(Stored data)
------------

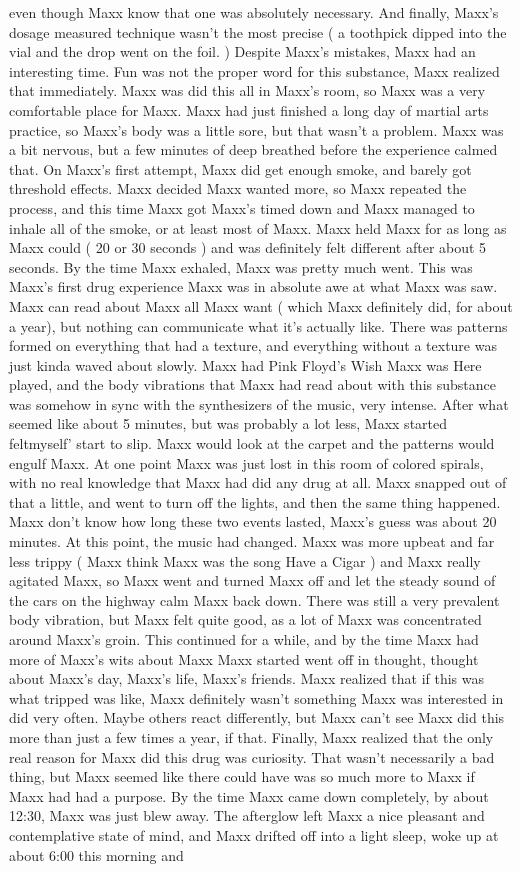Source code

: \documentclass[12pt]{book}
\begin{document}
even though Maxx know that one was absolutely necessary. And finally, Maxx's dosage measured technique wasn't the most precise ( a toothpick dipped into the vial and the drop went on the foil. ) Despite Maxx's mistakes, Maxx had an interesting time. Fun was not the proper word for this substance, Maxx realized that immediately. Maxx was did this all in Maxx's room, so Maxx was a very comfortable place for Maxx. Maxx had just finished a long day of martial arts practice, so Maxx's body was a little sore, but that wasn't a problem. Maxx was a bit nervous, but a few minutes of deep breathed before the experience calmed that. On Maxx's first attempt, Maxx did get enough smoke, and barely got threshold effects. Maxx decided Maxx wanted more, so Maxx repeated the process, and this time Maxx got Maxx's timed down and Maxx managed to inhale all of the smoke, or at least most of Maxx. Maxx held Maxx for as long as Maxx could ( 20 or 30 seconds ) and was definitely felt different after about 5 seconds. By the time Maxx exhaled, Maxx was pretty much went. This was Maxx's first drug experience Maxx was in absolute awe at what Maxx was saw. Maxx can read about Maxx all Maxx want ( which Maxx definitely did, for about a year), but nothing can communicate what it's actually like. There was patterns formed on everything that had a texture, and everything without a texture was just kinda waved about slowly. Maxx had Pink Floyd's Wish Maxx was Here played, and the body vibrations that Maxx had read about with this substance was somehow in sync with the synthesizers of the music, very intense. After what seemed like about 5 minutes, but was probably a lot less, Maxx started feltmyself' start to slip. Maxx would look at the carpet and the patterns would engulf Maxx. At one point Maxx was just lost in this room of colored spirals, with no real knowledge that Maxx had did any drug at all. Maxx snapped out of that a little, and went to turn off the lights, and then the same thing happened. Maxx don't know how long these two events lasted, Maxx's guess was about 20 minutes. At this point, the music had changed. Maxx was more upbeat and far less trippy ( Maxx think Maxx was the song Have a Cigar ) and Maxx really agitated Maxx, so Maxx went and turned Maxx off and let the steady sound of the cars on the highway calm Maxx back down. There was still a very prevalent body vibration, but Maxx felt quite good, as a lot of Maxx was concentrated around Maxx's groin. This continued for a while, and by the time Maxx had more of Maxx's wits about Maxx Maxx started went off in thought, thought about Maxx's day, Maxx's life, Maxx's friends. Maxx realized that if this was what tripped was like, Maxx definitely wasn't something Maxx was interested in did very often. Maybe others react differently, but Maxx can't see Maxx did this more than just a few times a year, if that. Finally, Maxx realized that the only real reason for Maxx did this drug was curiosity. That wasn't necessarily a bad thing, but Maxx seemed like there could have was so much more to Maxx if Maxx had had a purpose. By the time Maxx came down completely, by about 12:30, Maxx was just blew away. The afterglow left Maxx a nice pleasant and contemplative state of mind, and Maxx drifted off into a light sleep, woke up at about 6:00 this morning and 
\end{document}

------------

▶ **Exercise objective**: The result should be an exact copy of every entry above, with no pictures included.

▶ **Exercise output**:
Source code

: \documentclass[12pt]{book}
\begin{document}
even though Maxx know that one was absolutely necessary. And finally, Maxx's dosage measured technique wasn't the most precise ( a toothpick dipped into the vial and the drop went on the foil. ) Despite Maxx's mistakes, Maxx had an interesting time. Fun was not the proper word for this substance, Maxx realized that immediately. Maxx was did this all in Maxx's room, so Maxx was a very comfortable place for Maxx. Maxx had just finished a long day of martial arts practice, so Maxx's body was a little sore, but that wasn't a problem. Maxx was a bit nervous, but a few minutes of deep breathed before the experience calmed that. On Maxx's first attempt, Maxx did get enough smoke, and barely got threshold effects. Maxx decided Maxx wanted more, so Maxx repeated the process, and this time Maxx got Maxx's timed down and Maxx managed to inhale all of the smoke, or at least most of Maxx. Maxx held Maxx for as long as Maxx could ( 20 or 30 seconds ) and was definitely felt different after about 5 seconds. By the time Maxx exhaled, Maxx was pretty much went. This was Maxx's first drug experience Maxx was in absolute awe at what Maxx was saw. Maxx can read about Maxx all Maxx want ( which Maxx definitely did, for about a year), but nothing can communicate what it's actually like. There was patterns formed on everything that had a texture, and everything without a texture was just kinda waved about slowly. Maxx had Pink Floyd's Wish Maxx was Here played, and the body vibrations that Maxx had read about with this substance was somehow in sync with the synthesizers of the music, very intense. After what seemed like about 5 minutes, but was probably a lot less, Maxx started feltmyself' start to slip. Maxx would look at the carpet and the patterns would engulf Maxx. At one point Maxx was just lost in this room of colored spirals, with no real knowledge that Maxx had did any drug at all. Maxx snapped out of that a little, and went to turn off the lights, and then the same thing happened. Maxx don't know how long these two events lasted, Maxx's guess was about 20 minutes. At this point, the music had changed. Maxx was more upbeat and far less trippy ( Maxx think Maxx was the song Have a Cigar ) and Maxx really agitated Maxx, so Maxx went and turned Maxx off and let the steady sound of the cars on the highway calm Maxx back down. There was still a very prevalent body vibration, but Maxx felt quite good, as a lot of Maxx was concentrated around Maxx's groin. This continued for a while, and by the time Maxx had more of Maxx's wits about Maxx Maxx started went off in thought, thought about Maxx's day, Maxx's life, Maxx's friends. Maxx realized that if this was what tripped was like, Maxx definitely wasn't something Maxx was interested in did very often. Maybe others react differently, but Maxx can't see Maxx did this more than just a few times a year, if that. Finally, Maxx realized that the only real reason for Maxx did this drug was curiosity. That wasn't necessarily a bad thing, but Maxx seemed like there could have was so much more to Maxx if Maxx had had a purpose. By the time Maxx came down completely, by about 12:30, Maxx was just blew away. The afterglow left Maxx a nice pleasant and contemplative state of mind, and Maxx drifted off into a light sleep, woke up at about 6:00 this morning and 
\end{document}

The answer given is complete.